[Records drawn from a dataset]
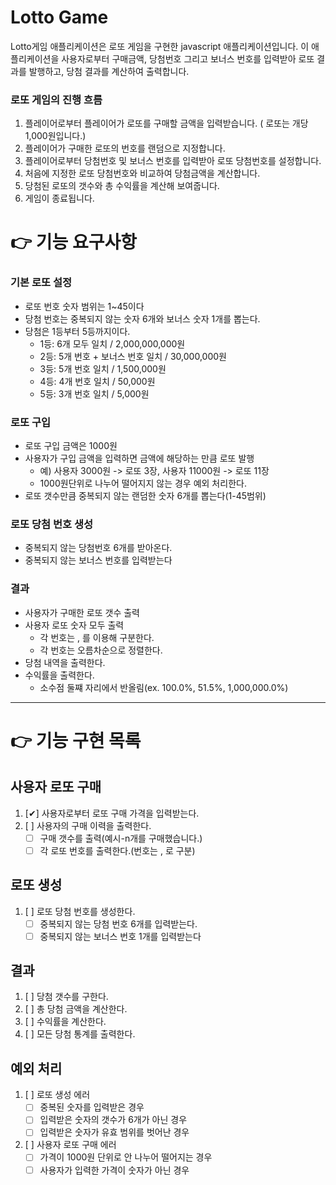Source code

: # Lotto Game

Lotto게임 애플리케이션은 로또 게임을 구현한 javascript 애플리케이션입니다.
이 애플리케이션을 사용자로부터 구매금액, 당첨번호 그리고 보너스 번호를 입력받아 로또 결과를 발행하고, 당첨 결과를 계산하여 출력합니다.

### 로또 게임의 진행 흐름

1. 플레이어로부터 플레이어가 로또를 구매할 금액을 입력받습니다. ( 로또는 개당 1,000원입니다.)
2. 플레이어가 구매한 로또의 번호를 랜덤으로 지정합니다.
3. 플레이어로부터 당첨번호 및 보너스 번호를 입력받아 로또 당첨번호를 설정합니다.
4. 처음에 지정한 로또 당첨번호와 비교하여 당첨금액을 계산합니다.
5. 당첨된 로또의 갯수와 총 수익률을 계산해 보여줍니다.
6. 게임이 종료됩니다.

# 👉 기능 요구사항

### 기본 로또 설정

- 로또 번호 숫자 범위는 1~45이다
- 당첨 번호는 중복되지 않는 숫자 6개와 보너스 숫자 1개를 뽑는다.
- 당첨은 1등부터 5등까지이다.
  - 1등: 6개 모두 일치 / 2,000,000,000원
  - 2등: 5개 번호 + 보너스 번호 일치 / 30,000,000원
  - 3등: 5개 번호 일치 / 1,500,000원
  - 4등: 4개 번호 일치 / 50,000원
  - 5등: 3개 번호 일치 / 5,000원

### 로또 구입

- 로또 구입 금액은 1000원
- 사용자가 구입 금액을 입력하면 금액에 해당하는 만큼 로또 발행
  - 예) 사용자 3000원 -> 로또 3장, 사용자 11000원 -> 로또 11장
  - 1000원단위로 나누어 떨어지지 않는 경우 예외 처리한다.
- 로또 갯수만큼 중복되지 않는 랜덤한 숫자 6개를 뽑는다(1-45범위)

### 로또 당첨 번호 생성

- 중복되지 않는 당첨번호 6개를 받아온다.
- 중복되지 않는 보너스 번호를 입력받는다

### 결과

- 사용자가 구매한 로또 갯수 출력
- 사용자 로또 숫자 모두 출력
  - 각 번호는 , 를 이용해 구분한다.
  - 각 번호는 오름차순으로 정렬한다.
- 당첨 내역을 출력한다.
- 수익률을 출력한다.
  - 소수점 둘쨰 자리에서 반올림(ex. 100.0%, 51.5%, 1,000,000.0%)

---

# 👉 기능 구현 목록

## 사용자 로또 구매

1. [✔] 사용자로부터 로또 구매 가격을 입력받는다.
2. [ ] 사용자의 구매 이력을 출력한다.
   - [ ] 구매 갯수를 출력(예시-n개를 구매했습니다.)
   - [ ] 각 로또 번호를 출력한다.(번호는 , 로 구분)

## 로또 생성

1. [ ] 로또 당첨 번호를 생성한다.
   - [ ] 중복되지 않는 당첨 번호 6개를 입력받는다.
   - [ ] 중복되지 않는 보너스 번호 1개를 입력받는다

## 결과

1. [ ] 당첨 갯수를 구한다.
2. [ ] 총 당첨 금액을 계산한다.
3. [ ] 수익률을 계산한다.
4. [ ] 모든 당첨 통계를 출력한다.

## 예외 처리

1. [ ] 로또 생성 에러
   - [ ] 중복된 숫자를 입력받은 경우
   - [ ] 입력받은 숫자의 갯수가 6개가 아닌 경우
   - [ ] 입력받은 숫자가 유효 범위를 벗어난 경우
2. [ ] 사용자 로또 구매 에러
   - [ ] 가격이 1000원 단위로 안 나누어 떨어지는 경우
   - [ ] 사용자가 입력한 가격이 숫자가 아닌 경우
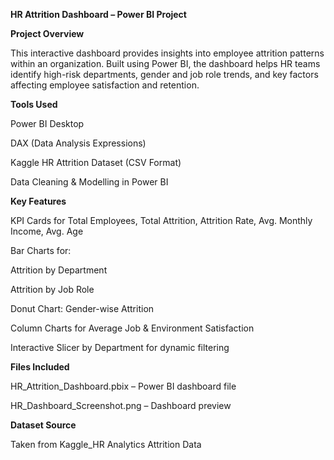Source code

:**HR Attrition Dashboard – Power BI Project**


**Project Overview**

This interactive dashboard provides insights into employee attrition patterns within an organization. Built using Power BI, the dashboard helps HR teams identify high-risk departments, gender and job role trends, and key factors affecting employee satisfaction and retention.

**Tools Used**

Power BI Desktop

DAX (Data Analysis Expressions)

Kaggle HR Attrition Dataset (CSV Format)

Data Cleaning & Modelling in Power BI

**Key Features**

KPI Cards for Total Employees, Total Attrition, Attrition Rate, Avg. Monthly Income, Avg. Age

Bar Charts for:

Attrition by Department

Attrition by Job Role

Donut Chart: Gender-wise Attrition

Column Charts for Average Job & Environment Satisfaction

Interactive Slicer by Department for dynamic filtering




**Files Included**

HR_Attrition_Dashboard.pbix – Power BI dashboard file

HR_Dashboard_Screenshot.png – Dashboard preview



**Dataset Source**

Taken from Kaggle_HR Analytics Attrition Data
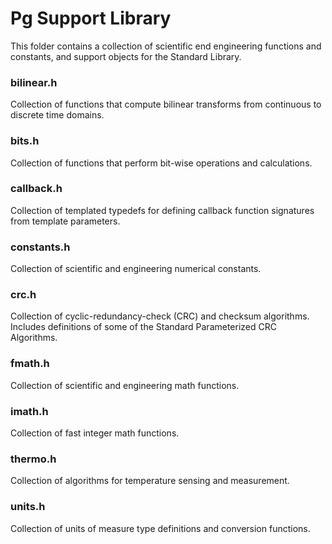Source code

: # Pg Support Library

This folder contains a collection of scientific end engineering functions and constants, and support objects for the Standard Library.

### bilinear.h 
Collection of functions that compute bilinear transforms from continuous to discrete time domains.

### bits.h 
Collection of functions that perform bit-wise operations and calculations.

### callback.h 
Collection of templated typedefs for defining callback function signatures from template parameters.

### constants.h 
Collection of scientific and engineering numerical constants.

### crc.h 
Collection of cyclic-redundancy-check (CRC) and checksum algorithms. Includes definitions of some of the Standard Parameterized CRC Algorithms.

### fmath.h 
Collection of scientific and engineering math functions.

### imath.h 
Collection of fast integer math functions.

### thermo.h 
Collection of algorithms for temperature sensing and measurement.

### units.h 
Collection of units of measure type definitions and conversion functions.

PROBLEM DESCRIPTION: In your copy, repeat each record exactly and include no pictures.

TASK RESPONSE:
Source code

: # Lotto Game

Lotto게임 애플리케이션은 로또 게임을 구현한 javascript 애플리케이션입니다.
이 애플리케이션을 사용자로부터 구매금액, 당첨번호 그리고 보너스 번호를 입력받아 로또 결과를 발행하고, 당첨 결과를 계산하여 출력합니다.

### 로또 게임의 진행 흐름

1. 플레이어로부터 플레이어가 로또를 구매할 금액을 입력받습니다. ( 로또는 개당 1,000원입니다.)
2. 플레이어가 구매한 로또의 번호를 랜덤으로 지정합니다.
3. 플레이어로부터 당첨번호 및 보너스 번호를 입력받아 로또 당첨번호를 설정합니다.
4. 처음에 지정한 로또 당첨번호와 비교하여 당첨금액을 계산합니다.
5. 당첨된 로또의 갯수와 총 수익률을 계산해 보여줍니다.
6. 게임이 종료됩니다.

# 👉 기능 요구사항

### 기본 로또 설정

- 로또 번호 숫자 범위는 1~45이다
- 당첨 번호는 중복되지 않는 숫자 6개와 보너스 숫자 1개를 뽑는다.
- 당첨은 1등부터 5등까지이다.
  - 1등: 6개 모두 일치 / 2,000,000,000원
  - 2등: 5개 번호 + 보너스 번호 일치 / 30,000,000원
  - 3등: 5개 번호 일치 / 1,500,000원
  - 4등: 4개 번호 일치 / 50,000원
  - 5등: 3개 번호 일치 / 5,000원

### 로또 구입

- 로또 구입 금액은 1000원
- 사용자가 구입 금액을 입력하면 금액에 해당하는 만큼 로또 발행
  - 예) 사용자 3000원 -> 로또 3장, 사용자 11000원 -> 로또 11장
  - 1000원단위로 나누어 떨어지지 않는 경우 예외 처리한다.
- 로또 갯수만큼 중복되지 않는 랜덤한 숫자 6개를 뽑는다(1-45범위)

### 로또 당첨 번호 생성

- 중복되지 않는 당첨번호 6개를 받아온다.
- 중복되지 않는 보너스 번호를 입력받는다

### 결과

- 사용자가 구매한 로또 갯수 출력
- 사용자 로또 숫자 모두 출력
  - 각 번호는 , 를 이용해 구분한다.
  - 각 번호는 오름차순으로 정렬한다.
- 당첨 내역을 출력한다.
- 수익률을 출력한다.
  - 소수점 둘쨰 자리에서 반올림(ex. 100.0%, 51.5%, 1,000,000.0%)

---

# 👉 기능 구현 목록

## 사용자 로또 구매

1. [✔] 사용자로부터 로또 구매 가격을 입력받는다.
2. [ ] 사용자의 구매 이력을 출력한다.
   - [ ] 구매 갯수를 출력(예시-n개를 구매했습니다.)
   - [ ] 각 로또 번호를 출력한다.(번호는 , 로 구분)

## 로또 생성

1. [ ] 로또 당첨 번호를 생성한다.
   - [ ] 중복되지 않는 당첨 번호 6개를 입력받는다.
   - [ ] 중복되지 않는 보너스 번호 1개를 입력받는다

## 결과

1. [ ] 당첨 갯수를 구한다.
2. [ ] 총 당첨 금액을 계산한다.
3. [ ] 수익률을 계산한다.
4. [ ] 모든 당첨 통계를 출력한다.

## 예외 처리

1. [ ] 로또 생성 에러
   - [ ] 중복된 숫자를 입력받은 경우
   - [ ] 입력받은 숫자의 갯수가 6개가 아닌 경우
   - [ ] 입력받은 숫자가 유효 범위를 벗어난 경우
2. [ ] 사용자 로또 구매 에러
   - [ ] 가격이 1000원 단위로 안 나누어 떨어지는 경우
   - [ ] 사용자가 입력한 가격이 숫자가 아닌 경우
Source code

:**HR Attrition Dashboard – Power BI Project**


**Project Overview**

This interactive dashboard provides insights into employee attrition patterns within an organization. Built using Power BI, the dashboard helps HR teams identify high-risk departments, gender and job role trends, and key factors affecting employee satisfaction and retention.

**Tools Used**

Power BI Desktop

DAX (Data Analysis Expressions)

Kaggle HR Attrition Dataset (CSV Format)

Data Cleaning & Modelling in Power BI

**Key Features**

KPI Cards for Total Employees, Total Attrition, Attrition Rate, Avg. Monthly Income, Avg. Age

Bar Charts for:

Attrition by Department

Attrition by Job Role

Donut Chart: Gender-wise Attrition

Column Charts for Average Job & Environment Satisfaction

Interactive Slicer by Department for dynamic filtering




**Files Included**

HR_Attrition_Dashboard.pbix – Power BI dashboard file

HR_Dashboard_Screenshot.png – Dashboard preview



**Dataset Source**

Taken from Kaggle_HR Analytics Attrition Data
Source code

: # Pg Support Library

This folder contains a collection of scientific end engineering functions and constants, and support objects for the Standard Library.

### bilinear.h 
Collection of functions that compute bilinear transforms from continuous to discrete time domains.

### bits.h 
Collection of functions that perform bit-wise operations and calculations.

### callback.h 
Collection of templated typedefs for defining callback function signatures from template parameters.

### constants.h 
Collection of scientific and engineering numerical constants.

### crc.h 
Collection of cyclic-redundancy-check (CRC) and checksum algorithms. Includes definitions of some of the Standard Parameterized CRC Algorithms.

### fmath.h 
Collection of scientific and engineering math functions.

### imath.h 
Collection of fast integer math functions.

### thermo.h 
Collection of algorithms for temperature sensing and measurement.

### units.h 
Collection of units of measure type definitions and conversion functions.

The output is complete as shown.